## Plain-text document sources
# # # # # # #
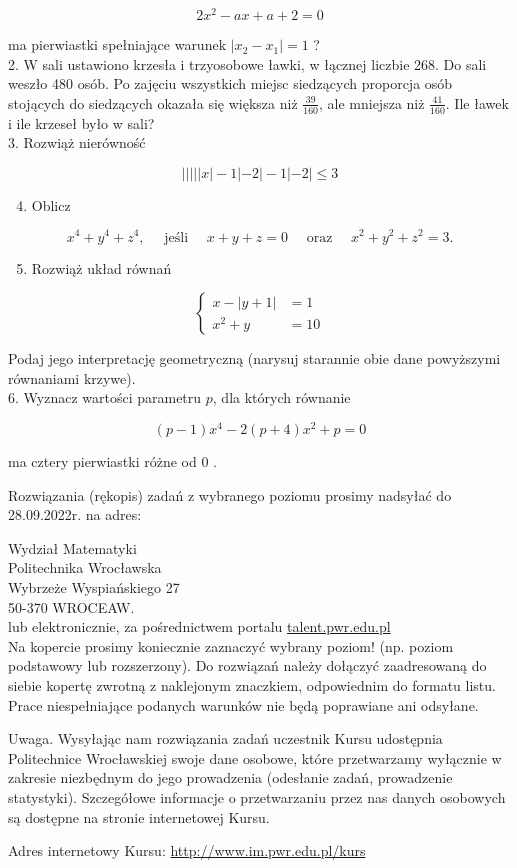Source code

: \documentclass[10pt]{article}
\begin{document}
$$
2 x^{2}-a x+a+2=0
$$

ma pierwiastki spełniające warunek $\left|x_{2}-x_{1}\right|=1$ ?\\
2. W sali ustawiono krzesła i trzyosobowe ławki, w łącznej liczbie 268. Do sali weszło 480 osób. Po zajęciu wszystkich miejsc siedzących proporcja osób stojących do siedzących okazała się większa niż $\frac{39}{160}$, ale mniejsza niż $\frac{41}{160}$. Ile ławek i ile krzeseł było w sali?\\
3. Rozwiąż nierówność

$$
|||||x|-1|-2|-1|-2| \leqslant 3
$$

\begin{enumerate}
  \setcounter{enumi}{3}
  \item Oblicz
\end{enumerate}

$$
x^{4}+y^{4}+z^{4}, \quad \text { jeśli } \quad x+y+z=0 \quad \text { oraz } \quad x^{2}+y^{2}+z^{2}=3 .
$$

\begin{enumerate}
  \setcounter{enumi}{4}
  \item Rozwiąż układ równań
\end{enumerate}

$$
\left\{\begin{aligned}
x-|y+1| & =1 \\
x^{2}+y & =10
\end{aligned}\right.
$$

Podaj jego interpretację geometryczną (narysuj starannie obie dane powyższymi równaniami krzywe).\\
6. Wyznacz wartości parametru $p$, dla których równanie

$$
(p-1) x^{4}-2(p+4) x^{2}+p=0
$$

ma cztery pierwiastki różne od 0 .

Rozwiązania (rękopis) zadań z wybranego poziomu prosimy nadsyłać do 28.09.2022r. na adres:

Wydział Matematyki\\
Politechnika Wrocławska\\
Wybrzeże Wyspiańskiego 27\\
50-370 WROCEAW.\\
lub elektronicznie, za pośrednictwem portalu \href{http://talent.pwr.edu.pl}{talent.pwr.edu.pl}\\
Na kopercie prosimy koniecznie zaznaczyć wybrany poziom! (np. poziom podstawowy lub rozszerzony). Do rozwiązań należy dołączyć zaadresowaną do siebie kopertę zwrotną z naklejonym znaczkiem, odpowiednim do formatu listu. Prace niespełniające podanych warunków nie będą poprawiane ani odsyłane.

Uwaga. Wysyłając nam rozwiązania zadań uczestnik Kursu udostępnia Politechnice Wrocławskiej swoje dane osobowe, które przetwarzamy wyłącznie w zakresie niezbędnym do jego prowadzenia (odesłanie zadań, prowadzenie statystyki). Szczegółowe informacje o przetwarzaniu przez nas danych osobowych są dostępne na stronie internetowej Kursu.

Adres internetowy Kursu: \href{http://www.im.pwr.edu.pl/kurs}{http://www.im.pwr.edu.pl/kurs}
\end{document}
# # # # # # #
## Your task
Start at the top of the entries and repeat each line exactly, ending at the line that contains "Podaj jego interpretację". Pictures are not part of the copy.

## Answer to this exercise
Source code

: \documentclass[10pt]{article}
\begin{document}
$$
2 x^{2}-a x+a+2=0
$$

ma pierwiastki spełniające warunek $\left|x_{2}-x_{1}\right|=1$ ?\\
2. W sali ustawiono krzesła i trzyosobowe ławki, w łącznej liczbie 268. Do sali weszło 480 osób. Po zajęciu wszystkich miejsc siedzących proporcja osób stojących do siedzących okazała się większa niż $\frac{39}{160}$, ale mniejsza niż $\frac{41}{160}$. Ile ławek i ile krzeseł było w sali?\\
3. Rozwiąż nierówność

$$
|||||x|-1|-2|-1|-2| \leqslant 3
$$

\begin{enumerate}
  \setcounter{enumi}{3}
  \item Oblicz
\end{enumerate}

$$
x^{4}+y^{4}+z^{4}, \quad \text { jeśli } \quad x+y+z=0 \quad \text { oraz } \quad x^{2}+y^{2}+z^{2}=3 .
$$

\begin{enumerate}
  \setcounter{enumi}{4}
  \item Rozwiąż układ równań
\end{enumerate}

$$
\left\{\begin{aligned}
x-|y+1| & =1 \\
x^{2}+y & =10
\end{aligned}\right.
$$

Podaj jego interpretację geometryczną (narysuj starannie obie dane powyższymi równaniami krzywe).\\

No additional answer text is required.